Presnell was sentenced to death later that year, and again in 1999 after his first sentence was overturned, according to the AJC.
In a clemency request submitted to the parole board, Presnell’s attorney, Monet Brewerton-Palmer, asked that his scheduled execution be delayed three months and ultimately commuted to life without parole.
The 51-page filing suggests Presnell has severe brain damage from his mother’s heavy drinking while she was pregnant. His lawyer also said that he was raised in an abusive and unstable environment, and sexual abuse was ongoing in Presnell’s family, according to reports from the AJC.
The filing also talks about Presnell’s time on death row, during which he was routinely raped and beaten at two state prisons.
Brewerton-Palmer said his client served “enough time” and “a hard time.”
“His crime was the worst of the worst — and so has his sentence been,” said Brewerton-Palmer.
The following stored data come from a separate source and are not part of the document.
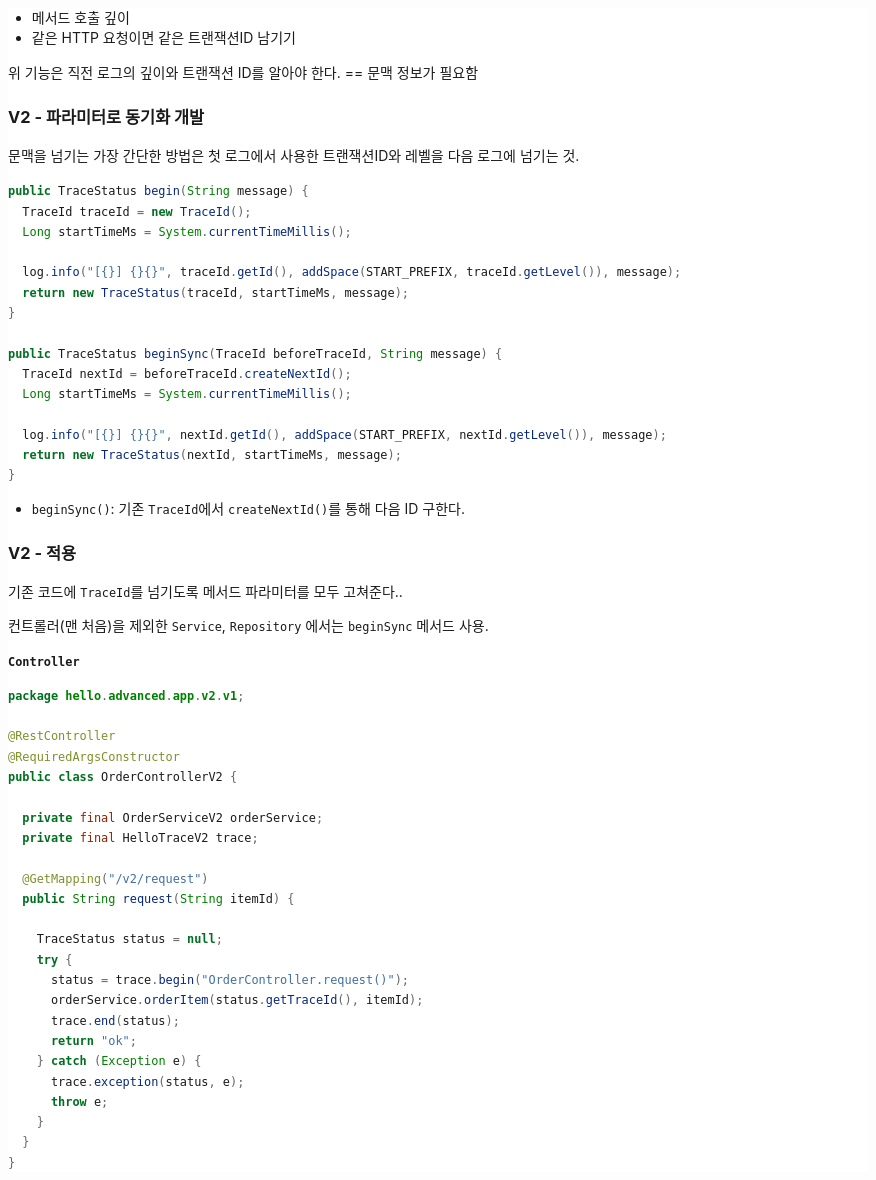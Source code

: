 - 메서드 호출 깊이
- 같은 HTTP 요청이면 같은 트랜잭션ID 남기기



위 기능은 직전 로그의 깊이와 트랜잭션 ID를 알아야 한다. == 문맥 정보가 필요함



### V2 - 파라미터로 동기화 개발

문맥을 넘기는 가장 간단한 방법은 첫 로그에서 사용한 트랜잭션ID와 레벨을 다음 로그에 넘기는 것.



```java
public TraceStatus begin(String message) {
  TraceId traceId = new TraceId();
  Long startTimeMs = System.currentTimeMillis();

  log.info("[{}] {}{}", traceId.getId(), addSpace(START_PREFIX, traceId.getLevel()), message);
  return new TraceStatus(traceId, startTimeMs, message);
}

public TraceStatus beginSync(TraceId beforeTraceId, String message) {
  TraceId nextId = beforeTraceId.createNextId();
  Long startTimeMs = System.currentTimeMillis();

  log.info("[{}] {}{}", nextId.getId(), addSpace(START_PREFIX, nextId.getLevel()), message);
  return new TraceStatus(nextId, startTimeMs, message);
}
```

- `beginSync()`: 기존 `TraceId`에서 `createNextId()`를 통해 다음 ID 구한다.



### V2 - 적용

기존 코드에 `TraceId`를 넘기도록 메서드 파라미터를 모두 고쳐준다..

컨트롤러(맨 처음)을 제외한 `Service`, `Repository` 에서는 `beginSync` 메서드 사용.



**`Controller`**

```java
package hello.advanced.app.v2.v1;

@RestController
@RequiredArgsConstructor
public class OrderControllerV2 {

  private final OrderServiceV2 orderService;
  private final HelloTraceV2 trace;

  @GetMapping("/v2/request")
  public String request(String itemId) {

    TraceStatus status = null;
    try {
      status = trace.begin("OrderController.request()");
      orderService.orderItem(status.getTraceId(), itemId);
      trace.end(status);
      return "ok";
    } catch (Exception e) {
      trace.exception(status, e);
      throw e;
    }
  }
}
```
According to AJC reports, the lawyer said Presnell is “deeply and profoundly sorry” for the pain he caused his victims and their families and wishes he could “take it all back.”
The former U.S. Rep. Buddy Darden, who was Cobb’s district attorney at the time said the kidnapping and murder of 8-year-old Lori Ann Smith shocked the South Cobb community. He said as long as the death penalty remains in the state of Georgia, Presnell should get it, according to AJC reports.
“This was an egregious case and there was never any real doubt about the evidence,” Darden said, noting that life without parole was not an option during Presnell’s initial sentencing.
The AJC reported that in spite of the abuse he endured during his 46 years on death row, Presnell has a “spotless disciplinary history and has been a model prisoner,” his attorney argued.
He was 22 when he was convicted, but now he is a “quiet, simple old man with a developmental disability who adores his son and his sister,” Brewerton-Palmer said.
“Executing him after all this time would serve no purpose, and would bring more pain to more innocent people,” she wrote in the clemency request. “It would also be wholly contrary to the ideals of a civilized society to execute someone so profoundly disabled.”